The pan configuration language compiler provides the link between human-readable machine configurations for system administrators and back-end tools that affect the necessary changes on real systems. Migrating the pan compiler from Java to Clojure may make the compiler faster, less resource intensive, and easier to maintain.
Introduction
The Quattor Toolkit facilitates the complete machine lifecycle management for sites with tens to tens of thousands of machines. The pan compiler plays a central role in the toolkit, transforming the site’s configuration, written in the pan configuration language (see the “Pan Book” for a complete description of the language), into individual machine profiles for consumption by agents (Quattor configuration modules) that affect the necessary configuration changes on the machines.
Because of the potentially large numbers of machines being managed, the pan compiler must perform well, with maximum speed and minimum memory footprint. The pan compiler already has a number of optimizations to enhance the performance. It is multithreaded, uses a copy-on-write scheme to minimize duplicate machine information, and caches heavily used information (for example, pan configuration file status). These optimizations, however, do increase the size and complexity of the code base.
There are some issues with the current pan compiler: complexity of the current implementation makes suboptimal use of the available development time, there are rare transient errors in the compilation of machine profiles likely due to locking problems, the copy-on-write scheme reduces memory utilization but not at the same level that fine-grained sharing would, and as always, there is a need for the fastest compilations possible. Clojure may help with all of these.
Clojure
Clojure, a LISP that runs on the JVM and interoperates well with Java, provides standard features that would make many of these optimizations redundant. These include clojure’s software transactional memory (STM), persistent data structures, and lock-free concurrency, potentially leading to a smaller and more robust code base. Moreover, clojure’s direct compilation to java bytecode offers the potential for faster generation of machine profiles.
Migration
A re-implementation of the pan compiler in Clojure would not be the first migration of the compiler between languages. The initial prototype was written in Perl and the first production-level version, in C. The current implementation in Java was undertaken to take advantage of the transparent and efficient memory managment of the JVM.
However because of the good interoperability between Clojure and Java, it is the first migration that can happen incrementally. This is important as the limited development effort can be applied to a single code base and the compiler will remain compatible with other Quattor tools that use, to a certain extent, Java-based tooling.
Specific Changes
There are a large number of areas where the move to Clojure may help, either by reducing the code complexity or by improving performance. Some specific areas where Clojure features may help are below.
- STM and immutable objects allow for cleaner multithreading. Already much of the code is immutable, but there are still issues with maintaining locks to various bits of code.

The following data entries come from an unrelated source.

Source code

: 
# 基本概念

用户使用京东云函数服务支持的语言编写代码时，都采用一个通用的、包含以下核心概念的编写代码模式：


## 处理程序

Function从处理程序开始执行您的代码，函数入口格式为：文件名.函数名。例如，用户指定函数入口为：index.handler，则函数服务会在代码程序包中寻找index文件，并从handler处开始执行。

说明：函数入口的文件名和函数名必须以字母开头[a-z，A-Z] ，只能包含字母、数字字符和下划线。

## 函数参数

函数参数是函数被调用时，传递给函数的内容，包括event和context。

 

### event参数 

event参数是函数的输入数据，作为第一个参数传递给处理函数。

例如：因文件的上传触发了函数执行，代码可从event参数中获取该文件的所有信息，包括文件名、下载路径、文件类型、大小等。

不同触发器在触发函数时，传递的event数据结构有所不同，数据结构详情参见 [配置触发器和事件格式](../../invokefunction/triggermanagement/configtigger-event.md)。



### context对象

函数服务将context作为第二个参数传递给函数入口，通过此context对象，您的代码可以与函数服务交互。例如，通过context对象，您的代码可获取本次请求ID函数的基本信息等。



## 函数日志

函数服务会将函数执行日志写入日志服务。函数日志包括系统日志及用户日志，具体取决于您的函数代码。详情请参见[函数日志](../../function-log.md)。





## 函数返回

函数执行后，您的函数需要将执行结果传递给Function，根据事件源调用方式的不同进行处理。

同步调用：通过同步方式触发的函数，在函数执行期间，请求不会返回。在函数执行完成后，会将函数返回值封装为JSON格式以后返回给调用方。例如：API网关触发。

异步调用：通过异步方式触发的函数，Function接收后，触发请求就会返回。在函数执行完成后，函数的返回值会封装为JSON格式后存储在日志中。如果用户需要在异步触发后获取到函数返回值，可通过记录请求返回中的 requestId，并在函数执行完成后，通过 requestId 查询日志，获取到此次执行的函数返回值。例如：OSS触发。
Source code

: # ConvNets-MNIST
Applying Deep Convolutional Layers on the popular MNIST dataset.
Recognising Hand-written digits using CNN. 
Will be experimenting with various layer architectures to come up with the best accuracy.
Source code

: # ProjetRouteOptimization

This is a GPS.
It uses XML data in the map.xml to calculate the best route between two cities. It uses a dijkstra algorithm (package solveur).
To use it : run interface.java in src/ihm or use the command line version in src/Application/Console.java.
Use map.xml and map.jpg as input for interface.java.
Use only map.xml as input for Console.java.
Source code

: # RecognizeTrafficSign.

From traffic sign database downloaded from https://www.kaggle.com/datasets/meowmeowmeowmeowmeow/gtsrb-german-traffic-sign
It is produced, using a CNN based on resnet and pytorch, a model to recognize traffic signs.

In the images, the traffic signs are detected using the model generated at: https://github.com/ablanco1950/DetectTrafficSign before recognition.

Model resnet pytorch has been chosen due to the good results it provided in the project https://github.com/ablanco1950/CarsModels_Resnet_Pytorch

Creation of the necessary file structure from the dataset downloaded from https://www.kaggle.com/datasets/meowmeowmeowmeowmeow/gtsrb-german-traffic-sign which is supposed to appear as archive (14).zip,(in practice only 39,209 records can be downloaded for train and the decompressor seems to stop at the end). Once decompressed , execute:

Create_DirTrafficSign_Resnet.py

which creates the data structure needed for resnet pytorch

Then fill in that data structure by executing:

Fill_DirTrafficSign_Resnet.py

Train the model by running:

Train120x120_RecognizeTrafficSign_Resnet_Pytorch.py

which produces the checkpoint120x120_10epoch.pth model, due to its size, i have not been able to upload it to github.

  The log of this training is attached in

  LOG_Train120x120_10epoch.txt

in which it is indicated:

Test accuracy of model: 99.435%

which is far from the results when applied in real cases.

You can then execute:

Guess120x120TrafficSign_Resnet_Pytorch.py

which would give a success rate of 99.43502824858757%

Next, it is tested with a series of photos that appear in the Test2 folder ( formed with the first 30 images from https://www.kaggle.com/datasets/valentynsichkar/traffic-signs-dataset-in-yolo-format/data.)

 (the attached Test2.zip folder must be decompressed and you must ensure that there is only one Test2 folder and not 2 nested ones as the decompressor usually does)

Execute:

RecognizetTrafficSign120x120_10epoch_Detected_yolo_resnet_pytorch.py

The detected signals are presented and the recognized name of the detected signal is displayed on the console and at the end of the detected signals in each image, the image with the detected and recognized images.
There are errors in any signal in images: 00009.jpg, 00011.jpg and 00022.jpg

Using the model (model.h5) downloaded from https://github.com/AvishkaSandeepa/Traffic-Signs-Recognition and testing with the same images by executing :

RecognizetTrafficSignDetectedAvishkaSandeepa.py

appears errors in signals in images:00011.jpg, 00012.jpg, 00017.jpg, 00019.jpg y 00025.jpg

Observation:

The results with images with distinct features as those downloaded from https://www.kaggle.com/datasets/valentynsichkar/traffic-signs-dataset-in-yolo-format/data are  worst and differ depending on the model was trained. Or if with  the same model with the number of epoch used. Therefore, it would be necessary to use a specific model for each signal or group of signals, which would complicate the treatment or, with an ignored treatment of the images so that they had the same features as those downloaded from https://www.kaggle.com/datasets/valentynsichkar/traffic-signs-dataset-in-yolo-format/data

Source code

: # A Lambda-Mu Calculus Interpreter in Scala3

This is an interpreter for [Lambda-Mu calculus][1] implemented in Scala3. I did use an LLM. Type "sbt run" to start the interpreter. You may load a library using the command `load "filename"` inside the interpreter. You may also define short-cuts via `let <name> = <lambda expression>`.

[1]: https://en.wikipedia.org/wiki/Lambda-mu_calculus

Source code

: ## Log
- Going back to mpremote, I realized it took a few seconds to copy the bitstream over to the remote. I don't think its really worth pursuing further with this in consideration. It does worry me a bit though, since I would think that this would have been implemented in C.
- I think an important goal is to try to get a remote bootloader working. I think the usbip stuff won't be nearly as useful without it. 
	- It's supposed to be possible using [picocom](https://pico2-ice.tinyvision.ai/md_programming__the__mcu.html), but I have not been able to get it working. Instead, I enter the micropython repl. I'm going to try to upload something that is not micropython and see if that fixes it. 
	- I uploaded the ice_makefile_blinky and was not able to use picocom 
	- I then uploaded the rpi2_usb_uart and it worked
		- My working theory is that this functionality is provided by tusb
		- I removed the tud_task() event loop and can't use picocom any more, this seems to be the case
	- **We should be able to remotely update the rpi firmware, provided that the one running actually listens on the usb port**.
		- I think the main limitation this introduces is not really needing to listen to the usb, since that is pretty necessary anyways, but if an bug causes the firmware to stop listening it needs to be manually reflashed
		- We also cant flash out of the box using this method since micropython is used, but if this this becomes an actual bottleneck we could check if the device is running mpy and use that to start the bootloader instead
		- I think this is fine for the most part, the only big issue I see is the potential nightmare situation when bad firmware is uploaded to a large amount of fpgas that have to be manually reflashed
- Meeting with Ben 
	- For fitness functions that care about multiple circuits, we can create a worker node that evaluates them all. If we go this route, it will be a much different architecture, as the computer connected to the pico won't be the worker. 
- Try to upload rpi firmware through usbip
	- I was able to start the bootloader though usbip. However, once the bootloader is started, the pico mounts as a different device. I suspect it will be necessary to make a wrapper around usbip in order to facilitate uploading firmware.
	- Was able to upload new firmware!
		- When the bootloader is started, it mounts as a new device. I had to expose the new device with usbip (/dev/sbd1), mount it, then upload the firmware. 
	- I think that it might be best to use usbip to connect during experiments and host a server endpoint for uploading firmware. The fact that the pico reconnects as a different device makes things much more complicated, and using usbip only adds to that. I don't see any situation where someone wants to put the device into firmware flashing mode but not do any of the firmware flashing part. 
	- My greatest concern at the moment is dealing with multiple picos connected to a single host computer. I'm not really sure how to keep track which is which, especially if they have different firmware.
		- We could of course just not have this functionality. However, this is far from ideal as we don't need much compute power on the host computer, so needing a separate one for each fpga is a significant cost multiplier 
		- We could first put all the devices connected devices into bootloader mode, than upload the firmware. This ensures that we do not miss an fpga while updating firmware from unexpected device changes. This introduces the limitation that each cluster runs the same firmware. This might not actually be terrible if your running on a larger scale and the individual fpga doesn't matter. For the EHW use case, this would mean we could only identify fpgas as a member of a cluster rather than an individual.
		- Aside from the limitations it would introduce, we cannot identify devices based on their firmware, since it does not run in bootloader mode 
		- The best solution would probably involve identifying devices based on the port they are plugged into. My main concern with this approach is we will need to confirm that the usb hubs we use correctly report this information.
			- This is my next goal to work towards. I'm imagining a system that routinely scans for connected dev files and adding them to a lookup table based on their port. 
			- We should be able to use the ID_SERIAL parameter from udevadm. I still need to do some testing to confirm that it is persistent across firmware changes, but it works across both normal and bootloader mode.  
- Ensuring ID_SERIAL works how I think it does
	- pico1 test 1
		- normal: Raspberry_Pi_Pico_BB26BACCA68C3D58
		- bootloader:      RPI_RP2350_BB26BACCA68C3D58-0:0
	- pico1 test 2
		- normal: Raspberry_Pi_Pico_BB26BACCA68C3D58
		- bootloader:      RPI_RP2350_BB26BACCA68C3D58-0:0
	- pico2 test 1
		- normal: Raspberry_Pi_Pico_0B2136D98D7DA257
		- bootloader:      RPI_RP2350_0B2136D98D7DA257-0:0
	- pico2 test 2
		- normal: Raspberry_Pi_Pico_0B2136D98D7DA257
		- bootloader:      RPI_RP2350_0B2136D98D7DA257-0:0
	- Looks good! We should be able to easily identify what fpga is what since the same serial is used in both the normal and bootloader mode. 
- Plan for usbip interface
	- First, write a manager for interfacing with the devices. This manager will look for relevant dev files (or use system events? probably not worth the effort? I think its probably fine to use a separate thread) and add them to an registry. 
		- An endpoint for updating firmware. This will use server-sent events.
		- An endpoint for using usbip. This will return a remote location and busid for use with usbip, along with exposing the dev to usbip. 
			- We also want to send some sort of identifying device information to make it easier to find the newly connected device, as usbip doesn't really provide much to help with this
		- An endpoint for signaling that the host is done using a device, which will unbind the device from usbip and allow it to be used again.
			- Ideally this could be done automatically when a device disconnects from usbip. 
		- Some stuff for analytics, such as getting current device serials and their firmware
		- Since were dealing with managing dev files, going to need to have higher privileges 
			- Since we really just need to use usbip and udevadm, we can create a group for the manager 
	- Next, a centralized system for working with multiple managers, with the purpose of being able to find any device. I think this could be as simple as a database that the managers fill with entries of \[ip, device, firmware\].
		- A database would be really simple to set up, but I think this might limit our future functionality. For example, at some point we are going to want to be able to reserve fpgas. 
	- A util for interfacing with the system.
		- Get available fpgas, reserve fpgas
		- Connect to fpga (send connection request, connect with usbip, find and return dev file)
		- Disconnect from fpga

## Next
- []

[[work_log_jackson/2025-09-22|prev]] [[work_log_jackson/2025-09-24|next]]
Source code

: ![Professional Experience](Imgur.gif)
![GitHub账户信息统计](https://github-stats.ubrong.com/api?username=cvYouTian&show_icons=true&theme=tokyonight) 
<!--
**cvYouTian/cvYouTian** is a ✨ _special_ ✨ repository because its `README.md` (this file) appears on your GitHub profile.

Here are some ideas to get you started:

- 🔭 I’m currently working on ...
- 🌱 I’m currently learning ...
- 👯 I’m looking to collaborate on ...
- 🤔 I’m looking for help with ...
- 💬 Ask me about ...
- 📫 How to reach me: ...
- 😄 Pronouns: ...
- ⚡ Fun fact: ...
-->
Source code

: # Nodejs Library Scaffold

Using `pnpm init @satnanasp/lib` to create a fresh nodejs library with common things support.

- Functional nature of clojure is a good fit to the pan language itself. Templates are essentially functions masquarading as classes because this is required in java.
- Large memory use in pan is from keeping machine profiles in memory during a compilation. Pan already does some sharing of duplicated data between profiles, but implements this by hand with copy-on-write. Using clojure persistent data structures promises to be both more efficient and transparent to the pan compiler implementation.
- Pan is currently compiled to a custom instruction set that is then interpreted when building machine profiles. Translation of the templates to functions and namespaces in clojure will also for the direct compilation into java byte code (and then into native machine instructions). This may significantly speed up the pan compiler. It will certainly simplify the implementation by removing the interpretation code.
- The pan templates are read from disk. The large number of such templates means that a lot of time is spent “statting” the file system to see if there are changes. This information is cached by the compiler. The standard memoization features in clojure will again simplify the implementation and allow such caching for other similar tasks.
Towards the Future
As the migration towards Clojure takes place, the size of the code base will be measured along with the performance against a standard benchmark. These will help to judge whether the changes actually improve the compiler itself. Future articles will describe the changes and report on the code and performance benchmarks.